New York: Tennis star Serena Williams has revealed that she apologised to Japan’s Naomi Osaka who defeated her in the finals of the US Open last year.
Osaka had defeated Williams 6-2, 6-4 in New York to win her first major in September last year. However, it was overshadowed by controversy, with the American tennis star clashing with chair umpire Carlos Ramos, culminating in him docked her a game for calling him a “thief.”
However, in an essay published on Tuesday in Harper’s Bazaar, a link to which was put on Instagram by Williams, the 37-year-old said she apologised to Osaka for the “debacle” that “ruined something that should have been amazing and historic.”
“Not only was a game taken from me but a defining, triumphant moment was taken from another player, something she should remember as one of the happiest memories in her long and successful career,” the 37-year-old Williams wrote. “My heart broke.”
As the days passed, the 23-time Grand Slam champion said she started seeing a therapist and wasn’t ready to pick up a tennis racket. She decided to write to Osaka.
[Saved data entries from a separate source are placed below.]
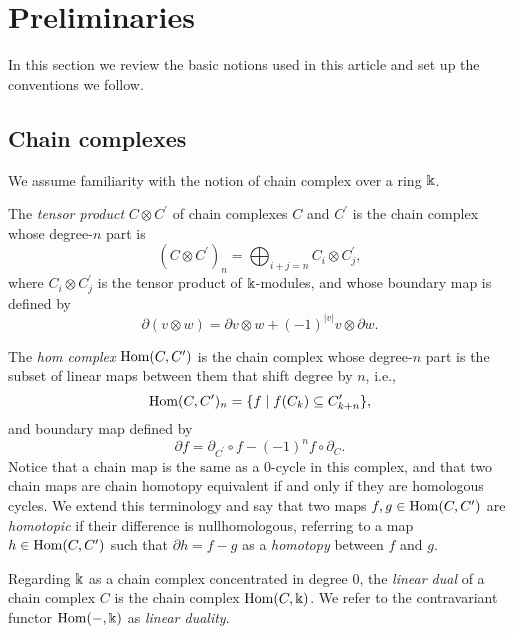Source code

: 
\section{Preliminaries} \label{s:preliminaries}

In this section we review the basic notions used in this article and set up the conventions we follow.

\subsection{Chain complexes}

We assume familiarity with the notion of chain complex over a ring $\Bbbk$.

The \textit{tensor product} $C \otimes C^\prime$ of chain complexes $C$ and $C^\prime$ is the chain complex whose degree-$n$ part is
\begin{equation*}
\left(C \otimes C^\prime\right)_n = \bigoplus_{i+j=n} C_i \otimes C^\prime_j,
\end{equation*}
where $C_i \otimes C^\prime_j$ is the tensor product of $\Bbbk$-modules, and whose boundary map is defined by
\begin{equation*}
\partial (v \otimes w) = \partial v \otimes w + (-1)^{|v|} v \otimes \partial w.
\end{equation*}

The \textit{hom complex} $\mathrm{Hom}(C, C^\prime)$ is the chain complex whose degree-$n$ part is the subset of linear maps between them that shift degree by $n$, i.e.,
\begin{equation*}
\mathrm{Hom}(C, C^\prime)_n = \{f \mid f(C_k) \subseteq C^\prime_{k+n}\},
\end{equation*}
and boundary map defined by
\begin{equation*}
\partial f = \partial_{C^\prime} \circ f - (-1)^{n} f \circ \partial_C.
\end{equation*} 
Notice that a chain map is the same as a $0$-cycle in this complex, and that two chain maps are chain homotopy equivalent if and only if they are homologous cycles.
We extend this terminology and say that two maps $f, g \in \mathrm{Hom}(C, C^\prime)$ are \textit{homotopic} if their difference is nullhomologous, referring to a map $h \in \mathrm{Hom}(C, C^\prime)$ such that $\partial h = f - g$ as a \textit{homotopy} between $f$ and $g$.

Regarding $\Bbbk$ as a chain complex concentrated in degree $0$, the \textit{linear dual} of a chain complex $C$ is the chain complex $\mathrm{Hom}(C, \Bbbk)$.
We refer to the contravariant functor $\mathrm{Hom}(-, \Bbbk)$ as \textit{linear duality}.

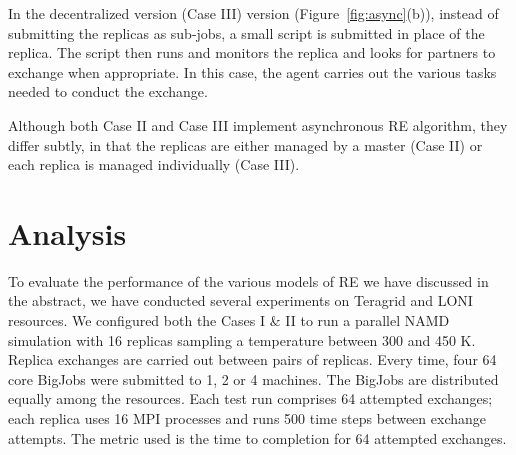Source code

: \documentclass[a4paper,10pt]{article}
\newcommand{\jhanote}[1]{ {\textcolor{red} { ***shantenu: #1 }}}
\newcommand{\jhanote}[1]{}
\begin{document}
 

In the decentralized version (Case III) version
(Figure~\ref{fig:async}(b)), instead of submitting the replicas as sub-jobs, a small script is
submitted in place of the replica. %
The script then runs and monitors the replica and looks for partners to exchange when appropriate. In this case, the agent carries out the various tasks needed to conduct the exchange. %

Although both Case II and Case III implement asynchronous 
RE algorithm, they differ subtly, in that the replicas
are either managed by a master (Case II) or each replica
is managed individually (Case III).

\section{Analysis}

To evaluate the performance of the various models of RE we have discussed in the abstract, we have conducted several experiments on Teragrid and LONI resources. 
We configured both the Cases I \& II to run a parallel NAMD simulation with 16 replicas sampling a temperature between 300 and 450 K. Replica exchanges are carried out between pairs of replicas. Every time, four 64 core BigJobs were submitted to 1, 2 or 4 machines. The BigJobs are distributed equally among the resources. Each test run comprises 64 attempted exchanges; each replica uses 16 MPI processes and runs 500 time steps between exchange attempts.%
The metric used is the time to completion for 64 attempted exchanges. %
\end{document}
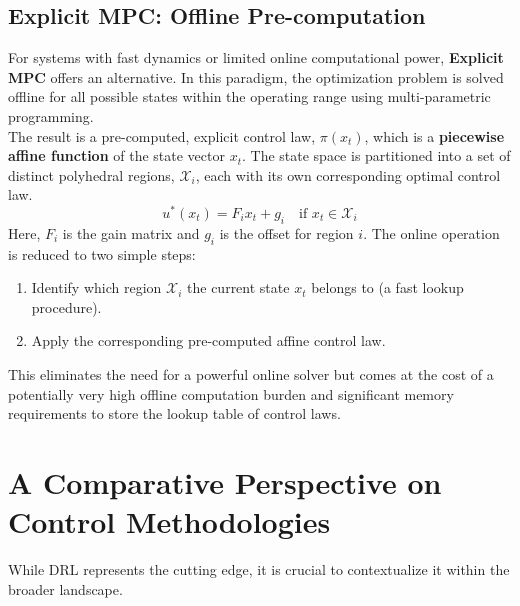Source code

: \subsection{Explicit MPC: Offline Pre-computation}
For systems with fast dynamics or limited online computational power, \textbf{Explicit MPC} offers an alternative. In this paradigm, the optimization problem is solved offline for all possible states within the operating range using multi-parametric programming.
\\
\noindent
The result is a pre-computed, explicit control law, $\pi(x_t)$, which is a \textbf{piecewise affine function} of the state vector $x_t$. The state space is partitioned into a set of distinct polyhedral regions, $\mathcal{X}_i$, each with its own corresponding optimal control law.
\begin{equation}
u^*(x_t) = F_i x_t + g_i \quad \text{if } x_t \in \mathcal{X}_i
\end{equation}
Here, $F_i$ is the gain matrix and $g_i$ is the offset for region $i$. The online operation is reduced to two simple steps:
\begin{enumerate}
    \item Identify which region $\mathcal{X}_i$ the current state $x_t$ belongs to (a fast lookup procedure).
    \item Apply the corresponding pre-computed affine control law.
\end{enumerate}
This eliminates the need for a powerful online solver but comes at the cost of a potentially very high offline computation burden and significant memory requirements to store the lookup table of control laws.

\section{A Comparative Perspective on Control Methodologies}
While DRL represents the cutting edge, it is crucial to contextualize it within the broader landscape.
“Hey, Naomi! It’s Serena Williams. As I said on the court, I am so proud of you and I am truly sorry. I thought I was doing the right thing in sticking up for myself. But I had no idea the media would pit us against each other. I would love the chance to live that moment over again. I am, was, and will always be happy for you and supportive of you. I would never, ever want the light to shine away from another female, specifically another black female athlete. I can’t wait for your future, and believe me I will always be watching as a big fan! I wish you only success today and in the future. Once again, I am so proud of you. All my love and your fan, Serena.”
In the essay, Williams also included Osaka’s response, which she said made her cry.
“People can misunderstand anger for strength because they can’t differentiate between the two,” Osaka said, according to Williams. “No one has stood up for themselves the way you have and you need to continue trailblazing.”
Williams went on to write in the essay: “It was in this moment that I realised the real reason the US Open was so hard for me to get over: It wasn’t because of the backlash I faced but rather because of what had happened to the young woman who deserved so much more in her special moment. I had felt that it was my fault and that I should have kept my mouth closed. But now, seeing her text putting everything in perspective, I realised she was right.”
“Ultimately, my daughter is the reason I use my voice, the reason I picked up a racket again,” she added.
Meanwhile, Williams had advanced to the semi-finals of the ongoing Wimbledon after she defeated American compatriot Alison Riske on Tuesday.